» What the task requires: Word for word, transcribe the data below from the line with "调用 compilation.emitAsset 将资源对象挂载到" to the line with "- **增加从节点的复制并发", keeping both of those lines.
____
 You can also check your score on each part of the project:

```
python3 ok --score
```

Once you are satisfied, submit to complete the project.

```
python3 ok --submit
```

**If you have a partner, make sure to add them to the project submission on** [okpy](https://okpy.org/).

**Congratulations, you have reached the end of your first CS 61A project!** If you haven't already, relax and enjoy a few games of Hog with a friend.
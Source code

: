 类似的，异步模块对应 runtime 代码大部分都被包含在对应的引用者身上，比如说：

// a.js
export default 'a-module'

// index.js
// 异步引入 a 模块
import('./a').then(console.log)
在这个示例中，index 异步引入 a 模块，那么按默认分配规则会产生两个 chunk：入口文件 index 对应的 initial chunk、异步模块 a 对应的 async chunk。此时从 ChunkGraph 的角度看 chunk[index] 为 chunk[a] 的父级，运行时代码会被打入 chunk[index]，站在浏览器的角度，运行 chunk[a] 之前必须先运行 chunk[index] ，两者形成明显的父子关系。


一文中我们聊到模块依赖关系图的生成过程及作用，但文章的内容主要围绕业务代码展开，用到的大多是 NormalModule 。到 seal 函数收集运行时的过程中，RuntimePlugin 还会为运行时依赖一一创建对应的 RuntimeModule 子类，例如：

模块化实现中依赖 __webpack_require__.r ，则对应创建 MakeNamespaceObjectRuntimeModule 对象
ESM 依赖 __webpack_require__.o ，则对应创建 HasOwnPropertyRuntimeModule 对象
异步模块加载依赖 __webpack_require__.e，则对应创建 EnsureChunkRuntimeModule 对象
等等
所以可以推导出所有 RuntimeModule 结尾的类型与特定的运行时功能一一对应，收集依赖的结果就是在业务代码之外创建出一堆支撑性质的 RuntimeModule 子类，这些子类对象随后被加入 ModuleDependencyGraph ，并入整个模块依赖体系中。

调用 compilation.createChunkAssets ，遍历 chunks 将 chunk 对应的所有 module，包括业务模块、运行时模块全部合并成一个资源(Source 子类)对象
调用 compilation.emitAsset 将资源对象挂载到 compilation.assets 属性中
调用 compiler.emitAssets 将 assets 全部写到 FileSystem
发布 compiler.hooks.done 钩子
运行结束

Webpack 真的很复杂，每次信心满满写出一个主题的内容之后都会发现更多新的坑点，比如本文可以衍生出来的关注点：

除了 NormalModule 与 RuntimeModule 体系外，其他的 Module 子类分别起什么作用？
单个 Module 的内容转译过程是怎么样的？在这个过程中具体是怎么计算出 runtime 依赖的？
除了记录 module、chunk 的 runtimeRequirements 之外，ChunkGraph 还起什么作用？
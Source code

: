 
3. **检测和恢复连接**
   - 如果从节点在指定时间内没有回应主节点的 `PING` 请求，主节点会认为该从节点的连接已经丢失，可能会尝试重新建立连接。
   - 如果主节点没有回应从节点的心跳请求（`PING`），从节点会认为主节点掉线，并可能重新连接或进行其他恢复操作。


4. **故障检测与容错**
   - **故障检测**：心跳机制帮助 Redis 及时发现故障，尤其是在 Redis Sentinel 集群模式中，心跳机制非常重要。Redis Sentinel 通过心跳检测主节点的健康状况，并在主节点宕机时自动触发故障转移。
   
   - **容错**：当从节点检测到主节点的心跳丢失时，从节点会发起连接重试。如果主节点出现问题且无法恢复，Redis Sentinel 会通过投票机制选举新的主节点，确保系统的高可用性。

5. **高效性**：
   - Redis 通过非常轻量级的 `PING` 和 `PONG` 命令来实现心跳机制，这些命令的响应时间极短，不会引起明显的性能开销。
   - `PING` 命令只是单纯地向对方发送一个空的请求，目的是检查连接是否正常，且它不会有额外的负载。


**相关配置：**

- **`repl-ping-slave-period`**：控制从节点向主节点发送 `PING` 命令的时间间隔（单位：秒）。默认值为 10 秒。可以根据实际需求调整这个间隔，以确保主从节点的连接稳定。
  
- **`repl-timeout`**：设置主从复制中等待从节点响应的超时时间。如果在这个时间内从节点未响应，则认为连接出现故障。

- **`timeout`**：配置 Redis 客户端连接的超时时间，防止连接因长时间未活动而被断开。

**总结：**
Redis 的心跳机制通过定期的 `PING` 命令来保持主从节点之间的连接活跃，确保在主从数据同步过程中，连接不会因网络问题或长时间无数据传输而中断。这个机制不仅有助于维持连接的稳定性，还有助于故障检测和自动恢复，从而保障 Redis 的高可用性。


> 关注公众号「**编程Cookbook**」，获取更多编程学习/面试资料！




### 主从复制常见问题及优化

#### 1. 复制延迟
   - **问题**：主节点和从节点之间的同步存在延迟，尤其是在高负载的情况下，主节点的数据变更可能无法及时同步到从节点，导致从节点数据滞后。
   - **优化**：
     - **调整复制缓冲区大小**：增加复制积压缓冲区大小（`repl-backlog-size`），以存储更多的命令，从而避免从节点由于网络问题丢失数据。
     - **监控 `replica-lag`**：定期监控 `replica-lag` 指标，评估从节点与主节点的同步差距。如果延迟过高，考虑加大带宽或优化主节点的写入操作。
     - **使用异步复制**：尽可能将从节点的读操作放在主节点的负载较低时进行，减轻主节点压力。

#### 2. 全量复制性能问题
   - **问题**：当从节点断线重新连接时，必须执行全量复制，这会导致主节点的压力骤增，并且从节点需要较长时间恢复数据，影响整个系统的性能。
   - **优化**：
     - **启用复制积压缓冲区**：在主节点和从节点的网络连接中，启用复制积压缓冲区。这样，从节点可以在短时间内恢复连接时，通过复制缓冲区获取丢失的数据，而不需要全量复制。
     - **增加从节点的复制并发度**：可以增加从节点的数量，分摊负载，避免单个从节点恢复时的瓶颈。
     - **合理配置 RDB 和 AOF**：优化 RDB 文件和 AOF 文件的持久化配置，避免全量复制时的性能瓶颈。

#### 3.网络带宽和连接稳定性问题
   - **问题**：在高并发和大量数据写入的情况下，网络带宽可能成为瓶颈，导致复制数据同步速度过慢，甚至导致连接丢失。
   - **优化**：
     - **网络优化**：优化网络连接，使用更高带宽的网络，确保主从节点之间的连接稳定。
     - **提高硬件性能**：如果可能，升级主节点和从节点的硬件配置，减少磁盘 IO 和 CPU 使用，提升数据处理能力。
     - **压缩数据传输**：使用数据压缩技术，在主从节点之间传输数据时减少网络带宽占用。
____
» Written solution:
调用 compilation.emitAsset 将资源对象挂载到 compilation.assets 属性中
调用 compiler.emitAssets 将 assets 全部写到 FileSystem
发布 compiler.hooks.done 钩子
运行结束

Webpack 真的很复杂，每次信心满满写出一个主题的内容之后都会发现更多新的坑点，比如本文可以衍生出来的关注点：

除了 NormalModule 与 RuntimeModule 体系外，其他的 Module 子类分别起什么作用？
单个 Module 的内容转译过程是怎么样的？在这个过程中具体是怎么计算出 runtime 依赖的？
除了记录 module、chunk 的 runtimeRequirements 之外，ChunkGraph 还起什么作用？
Source code

: 
3. **检测和恢复连接**
   - 如果从节点在指定时间内没有回应主节点的 `PING` 请求，主节点会认为该从节点的连接已经丢失，可能会尝试重新建立连接。
   - 如果主节点没有回应从节点的心跳请求（`PING`），从节点会认为主节点掉线，并可能重新连接或进行其他恢复操作。


4. **故障检测与容错**
   - **故障检测**：心跳机制帮助 Redis 及时发现故障，尤其是在 Redis Sentinel 集群模式中，心跳机制非常重要。Redis Sentinel 通过心跳检测主节点的健康状况，并在主节点宕机时自动触发故障转移。
   
   - **容错**：当从节点检测到主节点的心跳丢失时，从节点会发起连接重试。如果主节点出现问题且无法恢复，Redis Sentinel 会通过投票机制选举新的主节点，确保系统的高可用性。

5. **高效性**：
   - Redis 通过非常轻量级的 `PING` 和 `PONG` 命令来实现心跳机制，这些命令的响应时间极短，不会引起明显的性能开销。
   - `PING` 命令只是单纯地向对方发送一个空的请求，目的是检查连接是否正常，且它不会有额外的负载。


**相关配置：**

- **`repl-ping-slave-period`**：控制从节点向主节点发送 `PING` 命令的时间间隔（单位：秒）。默认值为 10 秒。可以根据实际需求调整这个间隔，以确保主从节点的连接稳定。
  
- **`repl-timeout`**：设置主从复制中等待从节点响应的超时时间。如果在这个时间内从节点未响应，则认为连接出现故障。

- **`timeout`**：配置 Redis 客户端连接的超时时间，防止连接因长时间未活动而被断开。

**总结：**
Redis 的心跳机制通过定期的 `PING` 命令来保持主从节点之间的连接活跃，确保在主从数据同步过程中，连接不会因网络问题或长时间无数据传输而中断。这个机制不仅有助于维持连接的稳定性，还有助于故障检测和自动恢复，从而保障 Redis 的高可用性。


> 关注公众号「**编程Cookbook**」，获取更多编程学习/面试资料！




### 主从复制常见问题及优化

#### 1. 复制延迟
   - **问题**：主节点和从节点之间的同步存在延迟，尤其是在高负载的情况下，主节点的数据变更可能无法及时同步到从节点，导致从节点数据滞后。
   - **优化**：
     - **调整复制缓冲区大小**：增加复制积压缓冲区大小（`repl-backlog-size`），以存储更多的命令，从而避免从节点由于网络问题丢失数据。
     - **监控 `replica-lag`**：定期监控 `replica-lag` 指标，评估从节点与主节点的同步差距。如果延迟过高，考虑加大带宽或优化主节点的写入操作。
     - **使用异步复制**：尽可能将从节点的读操作放在主节点的负载较低时进行，减轻主节点压力。

#### 2. 全量复制性能问题
   - **问题**：当从节点断线重新连接时，必须执行全量复制，这会导致主节点的压力骤增，并且从节点需要较长时间恢复数据，影响整个系统的性能。
   - **优化**：
     - **启用复制积压缓冲区**：在主节点和从节点的网络连接中，启用复制积压缓冲区。这样，从节点可以在短时间内恢复连接时，通过复制缓冲区获取丢失的数据，而不需要全量复制。
     - **增加从节点的复制并发度**：可以增加从节点的数量，分摊负载，避免单个从节点恢复时的瓶颈。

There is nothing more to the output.